Dense hypermedia is what the Web, out of the box, is _not_. The Web is
_sparse_ hypermedia: big, long documents, with few links aside from
things like navigation and footers. Dense hypermedia is all about
_short_ resources connected by _lots_ of links. One example of dense
hypermedia are the personal knowledge management systems, colloquially
known as _tools for thought_. Another is _knowledge graphs_. The goal
of this product is to support those categories of application, and
others — perhaps even art or literature.

> One important success criterion is to eliminate the mundane aspects
> of "building a website", and otherwise get out of the way.

This is very much a _speaking artifact_: Since the ultimate goal is to
create better conditions for developing dense hypermedia on the Web by
retrofitting it with the capabilities of systems that preceded it
(real and imagined), there are a number of subsidiary problems that
need to be solved, and this system implements concrete ways to solve them.

## Links are first-class citizens

Before we can do anything related to dense hypermedia, we have to
solve for [_link rot_](https://en.wikipedia.org/wiki/Link_rot). The
median URL has a lifespan that can be measured in weeks. If you have
orders of magnitude more addressable resources under management than
the median, this kind of performance is a non-starter. Link rot
doesn't need to happen (at least, for now, up to keeping one's domain
name bill paid), but what _does_ need to happen in order to fix it is
a radical rethinking of how Web-based software is made. This system
shows how to do it.

> [My own site](https://doriantaylor.com/), which admittedly has only
> been on this system since I made the latter in 2018, nevertheless
> still serves every URL it has ever exposed, dating back to the
> summer of 2008. I also use it for my client extranets, and my book
> project, [The Nature of Software](https://the.natureof.software/).

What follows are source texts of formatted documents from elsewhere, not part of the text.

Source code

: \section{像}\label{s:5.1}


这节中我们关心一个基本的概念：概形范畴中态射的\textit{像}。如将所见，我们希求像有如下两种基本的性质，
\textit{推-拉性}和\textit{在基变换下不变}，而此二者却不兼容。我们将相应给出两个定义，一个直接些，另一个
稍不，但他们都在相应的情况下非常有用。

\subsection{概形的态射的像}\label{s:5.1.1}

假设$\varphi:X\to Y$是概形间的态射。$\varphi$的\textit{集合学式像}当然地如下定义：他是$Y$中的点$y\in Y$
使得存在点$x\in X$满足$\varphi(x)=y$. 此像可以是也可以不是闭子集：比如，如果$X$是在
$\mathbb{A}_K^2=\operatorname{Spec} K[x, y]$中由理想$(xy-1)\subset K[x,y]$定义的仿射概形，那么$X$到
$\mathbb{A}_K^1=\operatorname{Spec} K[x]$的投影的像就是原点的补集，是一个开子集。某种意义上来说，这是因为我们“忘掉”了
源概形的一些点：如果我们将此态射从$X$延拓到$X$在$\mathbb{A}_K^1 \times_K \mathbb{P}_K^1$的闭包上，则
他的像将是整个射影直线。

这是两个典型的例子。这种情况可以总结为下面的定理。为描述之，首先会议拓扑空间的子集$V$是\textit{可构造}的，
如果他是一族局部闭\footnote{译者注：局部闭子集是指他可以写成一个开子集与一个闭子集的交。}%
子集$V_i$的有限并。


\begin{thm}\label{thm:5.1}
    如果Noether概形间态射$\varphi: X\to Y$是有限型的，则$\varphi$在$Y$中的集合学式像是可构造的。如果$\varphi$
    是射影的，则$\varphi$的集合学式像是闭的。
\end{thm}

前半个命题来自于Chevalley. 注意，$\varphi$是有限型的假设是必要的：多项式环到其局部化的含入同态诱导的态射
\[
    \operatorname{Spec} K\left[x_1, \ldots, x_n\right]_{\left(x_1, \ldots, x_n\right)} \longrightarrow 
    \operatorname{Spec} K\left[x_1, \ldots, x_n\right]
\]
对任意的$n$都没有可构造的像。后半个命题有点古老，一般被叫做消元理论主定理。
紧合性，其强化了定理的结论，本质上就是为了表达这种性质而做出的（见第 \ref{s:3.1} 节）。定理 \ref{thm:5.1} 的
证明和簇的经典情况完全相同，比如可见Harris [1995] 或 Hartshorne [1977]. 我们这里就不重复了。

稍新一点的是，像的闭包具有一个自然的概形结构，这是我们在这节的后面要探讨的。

One ongoing criticism of the Web by [Ted
Nelson](https://en.wikipedia.org/wiki/Ted_Nelson), who in 1960
coined the term _hypertext_ (not to mention what it means to
[_intertwingle_](https://en.wikipedia.org/wiki/Intertwingularity)), is
that links only go in one direction: without extra apparatus, you
can't see what links _to_ you. Well, turns out the apparatus to
display backlinks is the same apparatus as the one for eliminating
link rot.

## Links (_and_ resources) have different species

The Web has three kinds of links: the conventional arc that when
activating it (typically) completely replaces the representational state
(both `` and forms), what I would characterize as a "naïve embed" —
images, A/V, and `iframe` documents — and non-printing metadata.
Earlier systems had all kinds of other links besides, like
[stretchtext](https://en.wikipedia.org/wiki/StretchText), conditional
display, and proper, seamless
[transclusion](https://en.wikipedia.org/wiki/Transclusion). These of
course can all be done on the Web, but the solutions are suboptimal.
In particular, the embedded metadata that drives these capabilities
tends to be ad-hoc and mutually incompatible, making it single-purpose
for some particular UI framework or other. Many content management
systems, moreover, have a concept of _content_ type, but few systems —
even sophisticated PKM systems — have a concept of _link_ type (as in,
precisely what the link _means_). It's the link types in
conjunction with the content types that make it possible to _derive_
how they ought to be rendered in the user interface.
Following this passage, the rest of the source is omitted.